● WHAT YOU HAVE TO DO:
All of the entries need to be repeated exactly. Leave nothing out.
(Beginning of DATASET RECORDS)
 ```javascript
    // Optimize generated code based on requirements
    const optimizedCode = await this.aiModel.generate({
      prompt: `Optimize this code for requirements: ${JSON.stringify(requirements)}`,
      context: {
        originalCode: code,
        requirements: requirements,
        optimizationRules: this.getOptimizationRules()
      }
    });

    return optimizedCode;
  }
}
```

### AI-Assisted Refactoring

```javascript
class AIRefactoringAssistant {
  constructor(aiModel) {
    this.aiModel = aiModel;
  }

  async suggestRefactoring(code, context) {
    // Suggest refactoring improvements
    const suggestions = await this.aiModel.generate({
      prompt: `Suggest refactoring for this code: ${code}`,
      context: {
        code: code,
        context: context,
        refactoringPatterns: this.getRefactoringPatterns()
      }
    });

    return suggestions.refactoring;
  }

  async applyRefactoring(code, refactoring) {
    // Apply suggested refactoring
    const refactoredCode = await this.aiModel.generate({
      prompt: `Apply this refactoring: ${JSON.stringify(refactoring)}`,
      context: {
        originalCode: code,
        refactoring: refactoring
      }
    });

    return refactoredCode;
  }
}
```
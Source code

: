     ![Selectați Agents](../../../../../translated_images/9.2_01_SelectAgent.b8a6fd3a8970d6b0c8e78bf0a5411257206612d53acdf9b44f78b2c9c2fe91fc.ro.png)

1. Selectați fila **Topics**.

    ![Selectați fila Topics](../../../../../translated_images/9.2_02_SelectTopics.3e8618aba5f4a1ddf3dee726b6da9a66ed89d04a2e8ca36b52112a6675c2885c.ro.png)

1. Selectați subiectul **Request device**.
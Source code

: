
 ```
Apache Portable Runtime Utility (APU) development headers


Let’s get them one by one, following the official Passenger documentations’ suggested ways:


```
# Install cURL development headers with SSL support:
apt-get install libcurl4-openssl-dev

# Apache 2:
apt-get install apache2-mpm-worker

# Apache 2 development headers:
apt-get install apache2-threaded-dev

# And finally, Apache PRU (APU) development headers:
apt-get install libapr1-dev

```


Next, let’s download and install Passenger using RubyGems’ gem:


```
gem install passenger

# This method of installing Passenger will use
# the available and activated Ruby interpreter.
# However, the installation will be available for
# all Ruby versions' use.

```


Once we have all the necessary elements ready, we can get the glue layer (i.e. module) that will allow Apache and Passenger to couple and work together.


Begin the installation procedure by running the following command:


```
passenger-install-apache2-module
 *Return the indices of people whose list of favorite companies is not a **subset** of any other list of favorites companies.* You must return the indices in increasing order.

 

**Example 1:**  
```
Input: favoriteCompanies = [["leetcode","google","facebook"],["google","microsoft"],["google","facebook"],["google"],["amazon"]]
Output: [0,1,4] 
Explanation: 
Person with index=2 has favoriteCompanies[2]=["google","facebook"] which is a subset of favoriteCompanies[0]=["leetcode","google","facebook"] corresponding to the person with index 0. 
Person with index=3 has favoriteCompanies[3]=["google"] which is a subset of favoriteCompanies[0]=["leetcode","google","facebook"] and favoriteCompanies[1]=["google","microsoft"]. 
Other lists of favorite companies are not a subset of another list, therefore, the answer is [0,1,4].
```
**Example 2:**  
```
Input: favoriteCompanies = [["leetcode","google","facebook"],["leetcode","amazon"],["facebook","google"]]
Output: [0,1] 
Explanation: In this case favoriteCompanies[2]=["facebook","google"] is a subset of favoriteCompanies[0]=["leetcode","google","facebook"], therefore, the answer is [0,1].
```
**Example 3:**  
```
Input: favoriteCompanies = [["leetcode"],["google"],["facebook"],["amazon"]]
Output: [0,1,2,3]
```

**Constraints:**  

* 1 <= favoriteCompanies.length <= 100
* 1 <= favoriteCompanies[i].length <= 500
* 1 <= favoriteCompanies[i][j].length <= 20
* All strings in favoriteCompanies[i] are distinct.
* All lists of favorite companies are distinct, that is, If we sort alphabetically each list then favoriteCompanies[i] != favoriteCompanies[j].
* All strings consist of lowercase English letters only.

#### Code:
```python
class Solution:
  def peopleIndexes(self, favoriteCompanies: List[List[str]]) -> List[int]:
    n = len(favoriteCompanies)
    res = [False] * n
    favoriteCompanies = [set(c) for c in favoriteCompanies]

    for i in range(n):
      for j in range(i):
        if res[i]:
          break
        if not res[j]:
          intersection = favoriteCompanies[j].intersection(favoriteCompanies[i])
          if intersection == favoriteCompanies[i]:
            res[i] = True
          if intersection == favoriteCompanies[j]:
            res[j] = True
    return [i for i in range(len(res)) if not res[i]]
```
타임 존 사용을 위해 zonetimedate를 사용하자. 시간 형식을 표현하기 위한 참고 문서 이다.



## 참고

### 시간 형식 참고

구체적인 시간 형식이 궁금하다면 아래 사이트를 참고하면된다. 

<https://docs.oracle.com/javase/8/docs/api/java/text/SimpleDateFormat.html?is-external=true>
(End of DATASET RECORDS)
● RESPONSE TO THIS EXERCISE:
 ```javascript
    // Optimize generated code based on requirements
    const optimizedCode = await this.aiModel.generate({
      prompt: `Optimize this code for requirements: ${JSON.stringify(requirements)}`,
      context: {
        originalCode: code,
        requirements: requirements,
        optimizationRules: this.getOptimizationRules()
      }
    });

    return optimizedCode;
  }
}
```

### AI-Assisted Refactoring

```javascript
class AIRefactoringAssistant {
  constructor(aiModel) {
    this.aiModel = aiModel;
  }

  async suggestRefactoring(code, context) {
    // Suggest refactoring improvements
    const suggestions = await this.aiModel.generate({
      prompt: `Suggest refactoring for this code: ${code}`,
      context: {
        code: code,
        context: context,
        refactoringPatterns: this.getRefactoringPatterns()
      }
    });

    return suggestions.refactoring;
  }

  async applyRefactoring(code, refactoring) {
    // Apply suggested refactoring
    const refactoredCode = await this.aiModel.generate({
      prompt: `Apply this refactoring: ${JSON.stringify(refactoring)}`,
      context: {
        originalCode: code,
        refactoring: refactoring
      }
    });

    return refactoredCode;
  }
}
```
Source code

:     ![Selectați Agents](../../../../../translated_images/9.2_01_SelectAgent.b8a6fd3a8970d6b0c8e78bf0a5411257206612d53acdf9b44f78b2c9c2fe91fc.ro.png)

1. Selectați fila **Topics**.

    ![Selectați fila Topics](../../../../../translated_images/9.2_02_SelectTopics.3e8618aba5f4a1ddf3dee726b6da9a66ed89d04a2e8ca36b52112a6675c2885c.ro.png)

1. Selectați subiectul **Request device**.
Source code

:
 ```
Apache Portable Runtime Utility (APU) development headers


Let’s get them one by one, following the official Passenger documentations’ suggested ways:


```
# Install cURL development headers with SSL support:
apt-get install libcurl4-openssl-dev

# Apache 2:
apt-get install apache2-mpm-worker

# Apache 2 development headers:
apt-get install apache2-threaded-dev

# And finally, Apache PRU (APU) development headers:
apt-get install libapr1-dev

```


Next, let’s download and install Passenger using RubyGems’ gem:


```
gem install passenger

# This method of installing Passenger will use
# the available and activated Ruby interpreter.
# However, the installation will be available for
# all Ruby versions' use.

```


Once we have all the necessary elements ready, we can get the glue layer (i.e. module) that will allow Apache and Passenger to couple and work together.


Begin the installation procedure by running the following command:


```
passenger-install-apache2-module
 *Return the indices of people whose list of favorite companies is not a **subset** of any other list of favorites companies.* You must return the indices in increasing order.

 

**Example 1:**  
```
Input: favoriteCompanies = [["leetcode","google","facebook"],["google","microsoft"],["google","facebook"],["google"],["amazon"]]
Output: [0,1,4] 
Explanation: 
Person with index=2 has favoriteCompanies[2]=["google","facebook"] which is a subset of favoriteCompanies[0]=["leetcode","google","facebook"] corresponding to the person with index 0. 
Person with index=3 has favoriteCompanies[3]=["google"] which is a subset of favoriteCompanies[0]=["leetcode","google","facebook"] and favoriteCompanies[1]=["google","microsoft"]. 
Other lists of favorite companies are not a subset of another list, therefore, the answer is [0,1,4].
```
**Example 2:**  
```
Input: favoriteCompanies = [["leetcode","google","facebook"],["leetcode","amazon"],["facebook","google"]]
Output: [0,1] 
Explanation: In this case favoriteCompanies[2]=["facebook","google"] is a subset of favoriteCompanies[0]=["leetcode","google","facebook"], therefore, the answer is [0,1].
```
**Example 3:**  
```
Input: favoriteCompanies = [["leetcode"],["google"],["facebook"],["amazon"]]
Output: [0,1,2,3]
```

**Constraints:**  

* 1 <= favoriteCompanies.length <= 100
* 1 <= favoriteCompanies[i].length <= 500
* 1 <= favoriteCompanies[i][j].length <= 20
* All strings in favoriteCompanies[i] are distinct.
* All lists of favorite companies are distinct, that is, If we sort alphabetically each list then favoriteCompanies[i] != favoriteCompanies[j].
* All strings consist of lowercase English letters only.

#### Code:
```python
class Solution:
  def peopleIndexes(self, favoriteCompanies: List[List[str]]) -> List[int]:
    n = len(favoriteCompanies)
    res = [False] * n
    favoriteCompanies = [set(c) for c in favoriteCompanies]

    for i in range(n):
      for j in range(i):
        if res[i]:
          break
        if not res[j]:
          intersection = favoriteCompanies[j].intersection(favoriteCompanies[i])
          if intersection == favoriteCompanies[i]:
            res[i] = True
          if intersection == favoriteCompanies[j]:
            res[j] = True
    return [i for i in range(len(res)) if not res[i]]
```
타임 존 사용을 위해 zonetimedate를 사용하자. 시간 형식을 표현하기 위한 참고 문서 이다.



## 참고

### 시간 형식 참고

구체적인 시간 형식이 궁금하다면 아래 사이트를 참고하면된다. 

<https://docs.oracle.com/javase/8/docs/api/java/text/SimpleDateFormat.html?is-external=true>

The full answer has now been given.